### [WORK ORDER]
Look below for the lines from the one with "I hope this" to the one with "### For Frontend", and copy exactly those lines, both ends included.

________

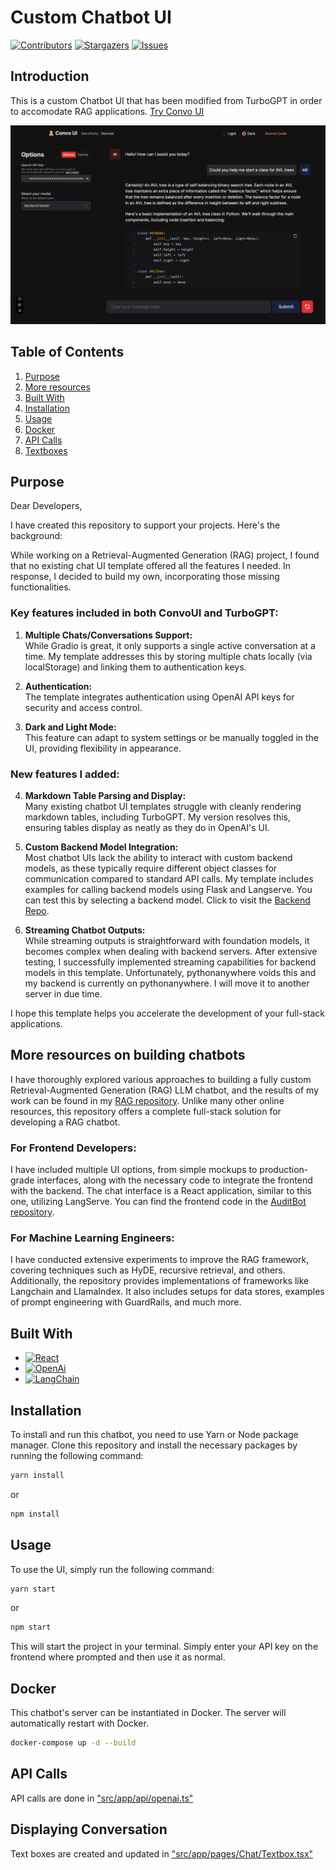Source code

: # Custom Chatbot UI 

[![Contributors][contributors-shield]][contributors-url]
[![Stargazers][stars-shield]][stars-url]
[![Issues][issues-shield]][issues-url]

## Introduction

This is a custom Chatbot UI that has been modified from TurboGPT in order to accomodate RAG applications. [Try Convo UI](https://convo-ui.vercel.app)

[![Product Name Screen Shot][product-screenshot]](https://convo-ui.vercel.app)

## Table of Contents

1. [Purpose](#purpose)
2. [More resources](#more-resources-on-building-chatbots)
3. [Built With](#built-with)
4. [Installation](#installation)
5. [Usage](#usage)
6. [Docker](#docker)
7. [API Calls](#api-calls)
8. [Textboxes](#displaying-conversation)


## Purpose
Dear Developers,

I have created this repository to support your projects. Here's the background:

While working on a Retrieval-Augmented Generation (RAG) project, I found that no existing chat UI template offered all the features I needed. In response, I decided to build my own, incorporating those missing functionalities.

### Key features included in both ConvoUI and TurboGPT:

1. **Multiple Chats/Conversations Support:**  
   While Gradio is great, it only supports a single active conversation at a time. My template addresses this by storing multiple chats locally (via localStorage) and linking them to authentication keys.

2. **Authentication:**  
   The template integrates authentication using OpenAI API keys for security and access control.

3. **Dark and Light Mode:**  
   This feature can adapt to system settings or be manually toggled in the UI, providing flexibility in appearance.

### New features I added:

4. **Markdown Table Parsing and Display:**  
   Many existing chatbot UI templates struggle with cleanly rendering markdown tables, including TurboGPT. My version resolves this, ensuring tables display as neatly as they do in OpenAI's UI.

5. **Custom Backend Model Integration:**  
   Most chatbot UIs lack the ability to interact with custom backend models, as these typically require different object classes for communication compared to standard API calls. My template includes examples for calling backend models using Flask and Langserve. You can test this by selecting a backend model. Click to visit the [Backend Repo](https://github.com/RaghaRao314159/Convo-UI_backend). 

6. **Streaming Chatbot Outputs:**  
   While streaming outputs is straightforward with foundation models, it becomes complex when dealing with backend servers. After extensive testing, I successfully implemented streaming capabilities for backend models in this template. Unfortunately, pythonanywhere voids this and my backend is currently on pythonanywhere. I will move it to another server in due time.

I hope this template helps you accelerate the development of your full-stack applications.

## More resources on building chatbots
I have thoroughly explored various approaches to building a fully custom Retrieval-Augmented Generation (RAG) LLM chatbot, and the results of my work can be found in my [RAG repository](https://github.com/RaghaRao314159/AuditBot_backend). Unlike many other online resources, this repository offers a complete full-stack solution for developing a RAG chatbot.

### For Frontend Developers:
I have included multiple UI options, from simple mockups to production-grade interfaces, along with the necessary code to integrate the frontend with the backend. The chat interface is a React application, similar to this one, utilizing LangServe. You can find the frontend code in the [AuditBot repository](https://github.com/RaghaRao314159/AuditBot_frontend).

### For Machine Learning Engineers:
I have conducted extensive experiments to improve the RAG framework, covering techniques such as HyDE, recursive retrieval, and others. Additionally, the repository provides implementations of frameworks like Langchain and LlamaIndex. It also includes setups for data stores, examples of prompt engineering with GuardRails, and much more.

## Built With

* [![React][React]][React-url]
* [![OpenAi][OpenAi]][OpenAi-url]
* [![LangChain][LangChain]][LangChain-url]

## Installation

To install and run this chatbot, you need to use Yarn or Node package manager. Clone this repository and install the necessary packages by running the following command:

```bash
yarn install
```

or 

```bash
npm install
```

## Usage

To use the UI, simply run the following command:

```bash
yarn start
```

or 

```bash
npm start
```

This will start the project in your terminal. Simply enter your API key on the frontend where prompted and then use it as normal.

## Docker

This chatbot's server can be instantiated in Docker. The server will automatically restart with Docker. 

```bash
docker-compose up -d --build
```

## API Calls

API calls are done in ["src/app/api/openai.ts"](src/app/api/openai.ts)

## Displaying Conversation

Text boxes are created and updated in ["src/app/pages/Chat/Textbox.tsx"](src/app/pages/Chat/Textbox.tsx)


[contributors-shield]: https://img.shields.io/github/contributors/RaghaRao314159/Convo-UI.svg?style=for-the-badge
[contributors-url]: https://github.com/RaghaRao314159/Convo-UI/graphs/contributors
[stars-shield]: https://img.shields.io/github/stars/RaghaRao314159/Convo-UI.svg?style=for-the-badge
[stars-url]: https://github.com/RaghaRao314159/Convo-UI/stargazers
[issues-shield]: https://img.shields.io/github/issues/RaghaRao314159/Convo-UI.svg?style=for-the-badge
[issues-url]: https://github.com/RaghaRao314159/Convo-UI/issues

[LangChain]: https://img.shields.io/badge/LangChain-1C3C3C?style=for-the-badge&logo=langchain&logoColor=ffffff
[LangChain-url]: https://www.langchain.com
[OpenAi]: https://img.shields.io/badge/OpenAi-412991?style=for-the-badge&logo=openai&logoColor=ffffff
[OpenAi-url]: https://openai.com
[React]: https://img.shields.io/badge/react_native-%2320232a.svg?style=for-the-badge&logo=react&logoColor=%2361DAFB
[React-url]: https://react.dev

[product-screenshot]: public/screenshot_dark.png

________

### [SOLVED EXERCISE]
I hope this template helps you accelerate the development of your full-stack applications.

## More resources on building chatbots
I have thoroughly explored various approaches to building a fully custom Retrieval-Augmented Generation (RAG) LLM chatbot, and the results of my work can be found in my [RAG repository](https://github.com/RaghaRao314159/AuditBot_backend). Unlike many other online resources, this repository offers a complete full-stack solution for developing a RAG chatbot.

### For Frontend Developers:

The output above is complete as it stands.